▸ **DIRECTIONS FOR THIS TASK**
For each line in the data that includes "metrics", make a copy.

▸ **DATASET**
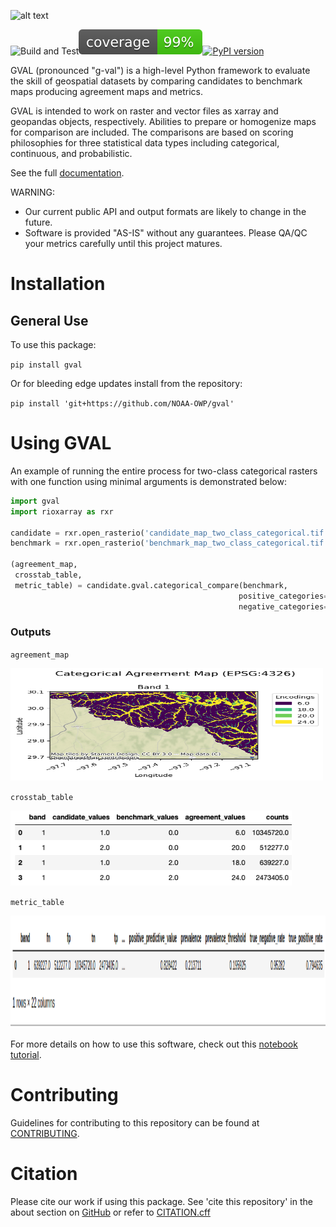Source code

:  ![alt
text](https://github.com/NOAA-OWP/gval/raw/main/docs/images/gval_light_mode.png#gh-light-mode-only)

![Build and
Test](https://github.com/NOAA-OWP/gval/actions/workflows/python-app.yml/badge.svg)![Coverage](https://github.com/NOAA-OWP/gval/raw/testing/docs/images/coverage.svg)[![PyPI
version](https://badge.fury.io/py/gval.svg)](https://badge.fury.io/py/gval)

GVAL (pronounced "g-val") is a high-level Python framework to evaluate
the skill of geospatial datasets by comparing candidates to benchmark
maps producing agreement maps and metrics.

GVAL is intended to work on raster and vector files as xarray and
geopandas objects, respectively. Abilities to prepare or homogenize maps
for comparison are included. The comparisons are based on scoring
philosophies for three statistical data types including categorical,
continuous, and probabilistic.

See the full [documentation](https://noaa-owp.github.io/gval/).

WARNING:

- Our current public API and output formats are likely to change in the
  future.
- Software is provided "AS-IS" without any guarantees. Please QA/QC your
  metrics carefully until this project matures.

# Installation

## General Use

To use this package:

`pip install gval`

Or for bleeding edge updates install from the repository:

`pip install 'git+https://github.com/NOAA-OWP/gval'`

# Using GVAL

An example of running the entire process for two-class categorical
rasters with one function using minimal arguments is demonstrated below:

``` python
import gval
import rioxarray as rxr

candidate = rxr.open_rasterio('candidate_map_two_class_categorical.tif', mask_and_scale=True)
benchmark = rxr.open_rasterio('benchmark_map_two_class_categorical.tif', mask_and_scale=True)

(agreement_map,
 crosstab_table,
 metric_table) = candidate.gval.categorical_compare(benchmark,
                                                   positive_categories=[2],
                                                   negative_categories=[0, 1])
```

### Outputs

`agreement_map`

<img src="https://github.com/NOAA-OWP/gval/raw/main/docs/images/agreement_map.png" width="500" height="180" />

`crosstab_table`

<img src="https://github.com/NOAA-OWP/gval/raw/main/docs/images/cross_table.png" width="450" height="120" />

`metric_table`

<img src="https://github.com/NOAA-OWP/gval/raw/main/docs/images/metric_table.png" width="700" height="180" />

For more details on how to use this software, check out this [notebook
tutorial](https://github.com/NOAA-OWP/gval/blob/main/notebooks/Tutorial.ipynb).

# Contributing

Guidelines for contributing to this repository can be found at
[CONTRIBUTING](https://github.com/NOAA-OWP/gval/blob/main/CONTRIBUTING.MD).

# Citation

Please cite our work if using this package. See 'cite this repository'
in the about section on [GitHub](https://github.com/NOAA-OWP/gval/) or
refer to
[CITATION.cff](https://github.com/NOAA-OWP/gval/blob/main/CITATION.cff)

--

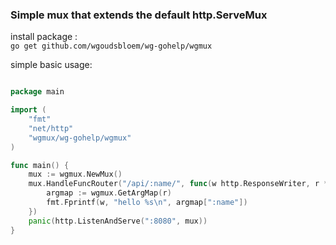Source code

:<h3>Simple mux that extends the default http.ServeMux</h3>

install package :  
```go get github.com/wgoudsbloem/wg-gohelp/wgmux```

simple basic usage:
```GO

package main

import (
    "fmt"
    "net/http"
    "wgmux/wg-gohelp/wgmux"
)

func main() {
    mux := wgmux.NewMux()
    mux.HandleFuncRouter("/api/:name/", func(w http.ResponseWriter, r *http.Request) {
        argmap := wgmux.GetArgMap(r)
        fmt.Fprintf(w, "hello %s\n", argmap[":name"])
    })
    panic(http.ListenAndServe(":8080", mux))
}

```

---

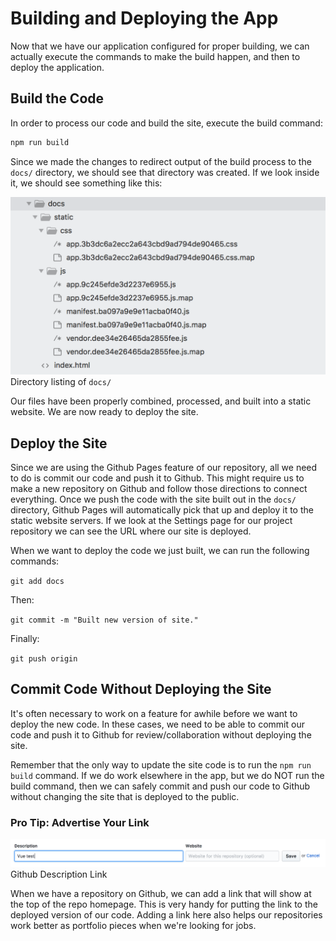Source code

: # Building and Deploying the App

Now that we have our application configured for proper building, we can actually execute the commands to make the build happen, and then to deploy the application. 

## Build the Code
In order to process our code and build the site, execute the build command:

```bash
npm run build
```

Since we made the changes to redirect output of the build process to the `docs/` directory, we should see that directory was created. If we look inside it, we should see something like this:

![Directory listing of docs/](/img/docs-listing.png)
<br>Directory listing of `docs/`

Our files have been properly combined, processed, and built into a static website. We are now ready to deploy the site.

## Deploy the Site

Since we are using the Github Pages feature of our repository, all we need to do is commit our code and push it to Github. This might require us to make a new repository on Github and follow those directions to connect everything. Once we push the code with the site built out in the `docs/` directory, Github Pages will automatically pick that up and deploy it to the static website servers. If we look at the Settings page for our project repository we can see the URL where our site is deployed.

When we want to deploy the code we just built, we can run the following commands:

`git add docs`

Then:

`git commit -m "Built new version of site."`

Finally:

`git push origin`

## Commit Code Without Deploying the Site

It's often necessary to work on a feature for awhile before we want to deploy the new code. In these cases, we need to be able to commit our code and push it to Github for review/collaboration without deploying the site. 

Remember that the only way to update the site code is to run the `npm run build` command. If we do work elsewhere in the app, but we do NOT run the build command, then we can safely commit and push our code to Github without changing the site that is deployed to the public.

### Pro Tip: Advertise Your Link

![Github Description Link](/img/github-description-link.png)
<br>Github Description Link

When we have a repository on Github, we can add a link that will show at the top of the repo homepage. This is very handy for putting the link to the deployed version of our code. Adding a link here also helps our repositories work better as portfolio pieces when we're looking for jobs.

▸ **WRITTEN RESPONSE**
maps producing agreement maps and metrics.
  metrics carefully until this project matures.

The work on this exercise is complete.